==== RECORDS FOR THE EXERCISE
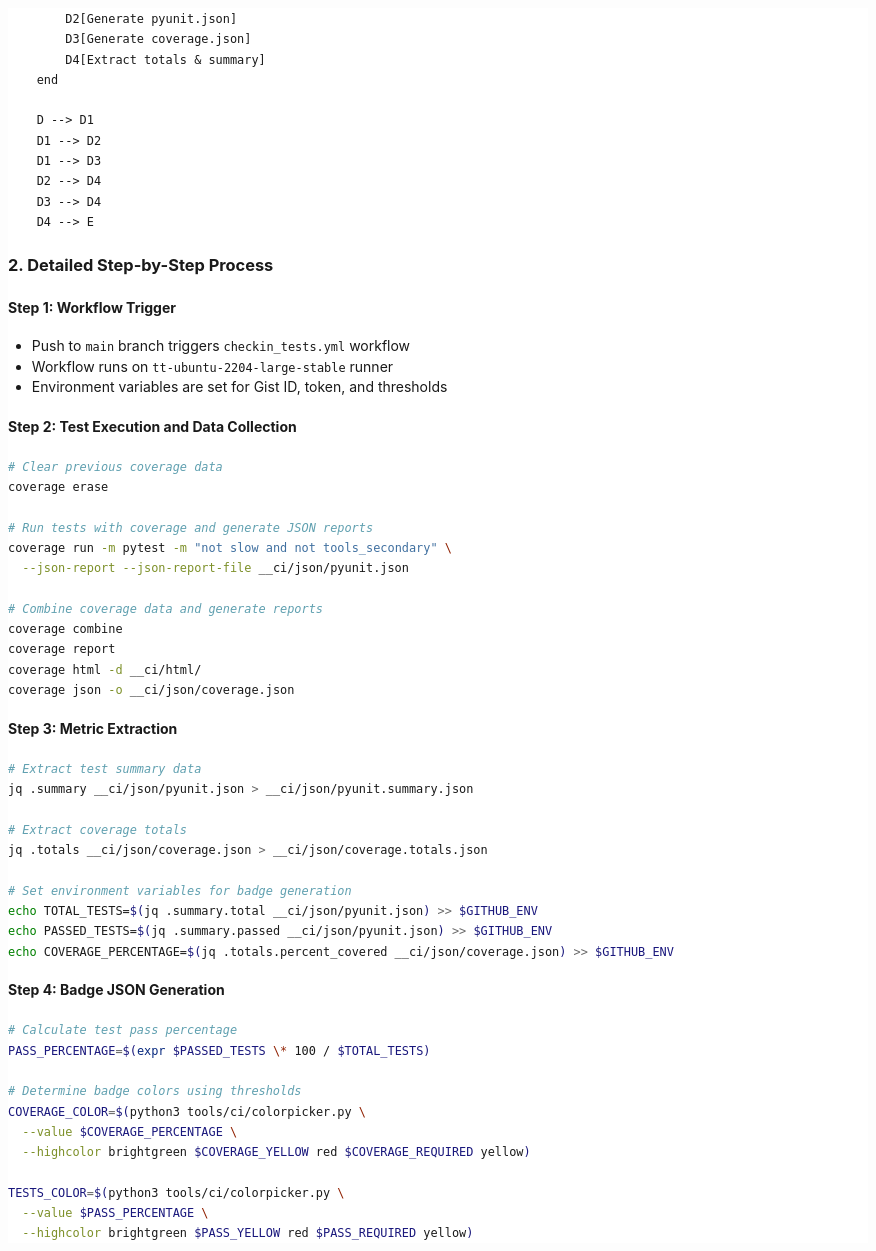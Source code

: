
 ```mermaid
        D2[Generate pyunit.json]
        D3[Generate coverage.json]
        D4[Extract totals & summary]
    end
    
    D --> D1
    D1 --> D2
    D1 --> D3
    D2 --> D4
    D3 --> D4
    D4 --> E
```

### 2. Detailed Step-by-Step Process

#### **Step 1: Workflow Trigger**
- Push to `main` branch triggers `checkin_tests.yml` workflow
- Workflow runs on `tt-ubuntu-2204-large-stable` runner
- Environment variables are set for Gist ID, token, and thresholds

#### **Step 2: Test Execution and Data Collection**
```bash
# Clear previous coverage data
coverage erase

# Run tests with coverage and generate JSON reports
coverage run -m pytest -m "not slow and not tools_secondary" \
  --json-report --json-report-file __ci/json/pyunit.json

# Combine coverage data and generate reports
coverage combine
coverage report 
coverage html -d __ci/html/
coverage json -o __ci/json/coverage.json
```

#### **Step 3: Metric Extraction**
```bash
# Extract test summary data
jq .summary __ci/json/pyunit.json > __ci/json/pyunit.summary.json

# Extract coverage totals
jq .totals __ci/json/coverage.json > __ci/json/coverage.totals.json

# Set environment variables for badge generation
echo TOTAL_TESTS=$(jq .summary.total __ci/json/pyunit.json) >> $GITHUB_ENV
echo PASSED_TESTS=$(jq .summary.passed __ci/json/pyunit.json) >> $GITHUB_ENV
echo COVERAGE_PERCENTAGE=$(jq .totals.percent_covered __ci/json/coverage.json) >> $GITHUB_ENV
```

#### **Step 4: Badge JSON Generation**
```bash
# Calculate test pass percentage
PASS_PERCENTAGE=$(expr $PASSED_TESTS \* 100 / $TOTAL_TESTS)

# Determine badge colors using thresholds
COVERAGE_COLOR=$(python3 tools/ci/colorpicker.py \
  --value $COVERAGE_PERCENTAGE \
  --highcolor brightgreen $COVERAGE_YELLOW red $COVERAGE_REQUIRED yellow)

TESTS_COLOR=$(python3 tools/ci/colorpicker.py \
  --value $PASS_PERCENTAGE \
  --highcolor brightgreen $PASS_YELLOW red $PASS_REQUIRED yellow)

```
========
==== RECORDS FOR THE EXERCISE
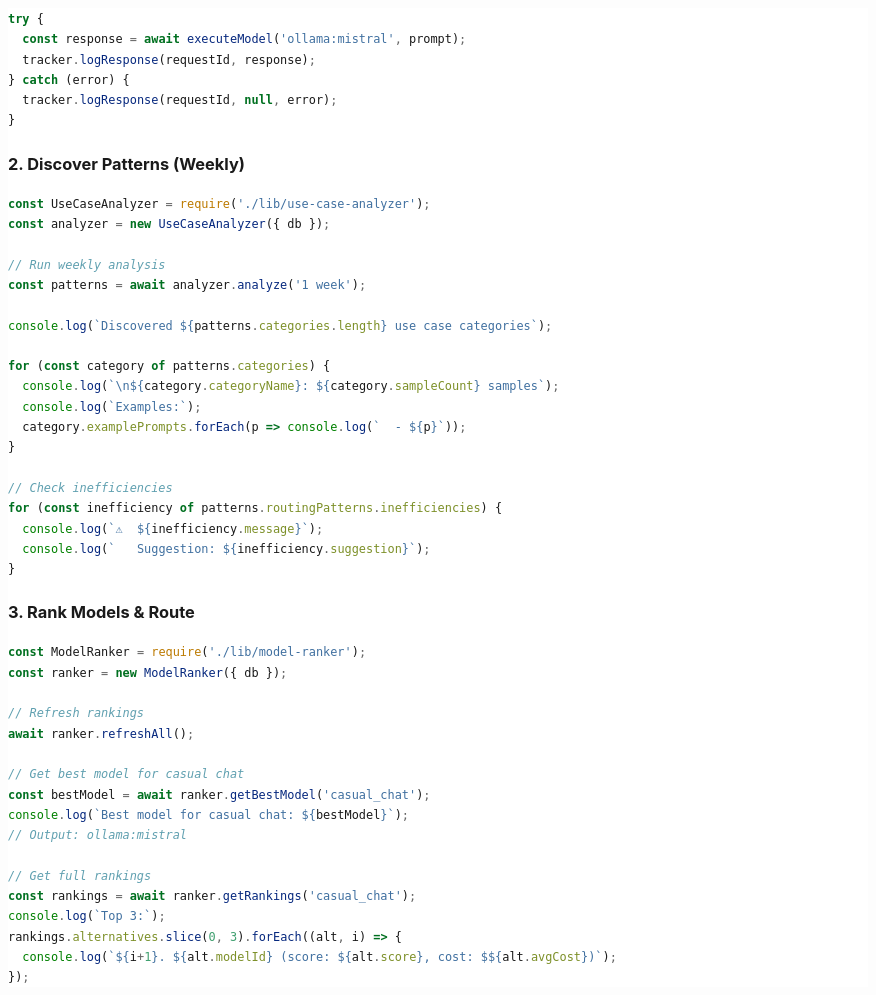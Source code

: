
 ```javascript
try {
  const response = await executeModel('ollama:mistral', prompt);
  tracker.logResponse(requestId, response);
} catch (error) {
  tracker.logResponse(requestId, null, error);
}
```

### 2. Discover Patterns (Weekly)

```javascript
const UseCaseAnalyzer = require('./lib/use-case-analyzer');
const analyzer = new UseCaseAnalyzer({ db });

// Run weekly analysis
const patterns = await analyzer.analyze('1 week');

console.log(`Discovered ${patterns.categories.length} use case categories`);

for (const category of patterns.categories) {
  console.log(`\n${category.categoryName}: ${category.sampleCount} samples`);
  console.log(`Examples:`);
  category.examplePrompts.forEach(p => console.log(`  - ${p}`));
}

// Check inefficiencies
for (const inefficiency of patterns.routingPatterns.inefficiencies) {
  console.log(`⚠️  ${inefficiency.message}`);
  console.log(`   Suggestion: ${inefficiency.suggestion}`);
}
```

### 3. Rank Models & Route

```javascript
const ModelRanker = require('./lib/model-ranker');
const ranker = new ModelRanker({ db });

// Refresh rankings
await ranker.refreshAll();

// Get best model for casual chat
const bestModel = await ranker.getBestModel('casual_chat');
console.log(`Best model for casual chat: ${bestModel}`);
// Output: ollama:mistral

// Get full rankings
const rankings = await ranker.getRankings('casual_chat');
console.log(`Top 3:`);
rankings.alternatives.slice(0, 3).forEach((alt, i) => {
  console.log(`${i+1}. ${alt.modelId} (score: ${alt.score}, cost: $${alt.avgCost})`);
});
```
========
EXERCISE BRIEF ▸ Copy every line of the data above in which the string "forEach" appears.

EXERCISE ANSWER ▸
  category.examplePrompts.forEach(p => console.log(`  - ${p}`));
rankings.alternatives.slice(0, 3).forEach((alt, i) => {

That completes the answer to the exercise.